Although computational linguistics carries the promise of producing tools for processing and understanding a wide variety of languages, most of the work in NLP still focuses on a small number of languages, and in particular on English. The goal of this special issue is to promote linguistic diversity in NLP, by encouraging the publication of work on languages or language varieties less often studied, as well as methods that can easily and demonstrably be applied to those.
The challenges faced range from the low availability of resources for developing and estimating models, to difficulties in handling more complex morphology and syntax, to the steep publication curve for this type of work.

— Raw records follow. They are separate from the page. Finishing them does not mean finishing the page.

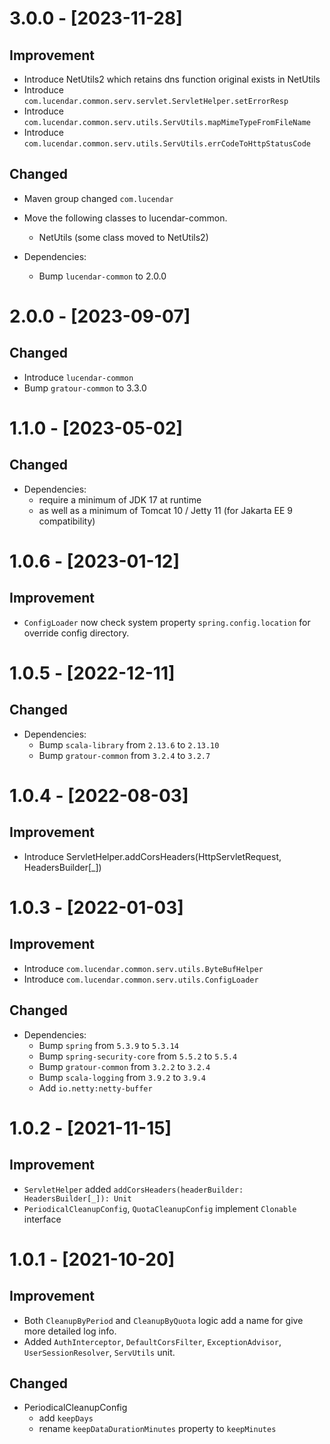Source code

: # 3.0.0 - [2023-11-28]
## Improvement
- Introduce NetUtils2 which retains dns function original exists in NetUtils
- Introduce `com.lucendar.common.serv.servlet.ServletHelper.setErrorResp`
- Introduce `com.lucendar.common.serv.utils.ServUtils.mapMimeTypeFromFileName`
- Introduce `com.lucendar.common.serv.utils.ServUtils.errCodeToHttpStatusCode`

## Changed
- Maven group changed `com.lucendar`
- Move the following classes to lucendar-common.
  - NetUtils (some class moved to NetUtils2)

- Dependencies:
  - Bump `lucendar-common` to 2.0.0

# 2.0.0 - [2023-09-07]
## Changed
- Introduce `lucendar-common`
- Bump `gratour-common` to 3.3.0

# 1.1.0 - [2023-05-02]
## Changed
- Dependencies:
  - require a minimum of JDK 17 at runtime
  - as well as a minimum of Tomcat 10 / Jetty 11 (for Jakarta EE 9 compatibility)

# 1.0.6 - [2023-01-12]
## Improvement
- `ConfigLoader` now check system property `spring.config.location` for override config directory.

# 1.0.5 - [2022-12-11]
## Changed
- Dependencies:
  - Bump `scala-library` from `2.13.6` to `2.13.10`
  - Bump `gratour-common` from `3.2.4` to `3.2.7`

# 1.0.4 - [2022-08-03]
## Improvement
- Introduce ServletHelper.addCorsHeaders(HttpServletRequest, HeadersBuilder[_])

# 1.0.3 - [2022-01-03]
## Improvement
- Introduce `com.lucendar.common.serv.utils.ByteBufHelper`
- Introduce `com.lucendar.common.serv.utils.ConfigLoader`

## Changed
- Dependencies:
  - Bump `spring` from `5.3.9` to `5.3.14`
  - Bump `spring-security-core` from `5.5.2` to `5.5.4`
  - Bump `gratour-common` from `3.2.2` to `3.2.4`
  - Bump `scala-logging` from `3.9.2` to `3.9.4`
  - Add `io.netty:netty-buffer`

# 1.0.2 - [2021-11-15]
## Improvement
- `ServletHelper` added `addCorsHeaders(headerBuilder: HeadersBuilder[_]): Unit`
- `PeriodicalCleanupConfig`, `QuotaCleanupConfig` implement `Clonable` interface

# 1.0.1 - [2021-10-20]
## Improvement
- Both `CleanupByPeriod` and `CleanupByQuota` logic add a name for give more detailed log info.
- Added `AuthInterceptor`, `DefaultCorsFilter`, `ExceptionAdvisor`, `UserSessionResolver`, `ServUtils` unit.

## Changed
- PeriodicalCleanupConfig
  - add `keepDays`
  - rename `keepDataDurationMinutes` property to `keepMinutes`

For this special issue, the "Revue TAL" journal encourages contributions (in English or French) describing, for example:
- new methods with a demonstrated application to less studied languages, dialects or language varieties;
- new applications of techniques and models, even already published ones, to new languages and language varieties, with a clear identification of the challenges;
- models of linguistic phenomena that are not, or less present in English and most commonly processed languages, as well as model or tools that implement them;
- producing or porting resources for less studied languages.
We also encourage the submission of contributions dealing with processing multilingual texts, for example for machine translation or learning multilingual or cross-lingual representations, when the languages under study increase the linguistic diversity.
Authors who wish to submit their work to this special issue are strongly encouraged to clearly identify the languages their work focuses on, as well as the specific challenges of the languages under study.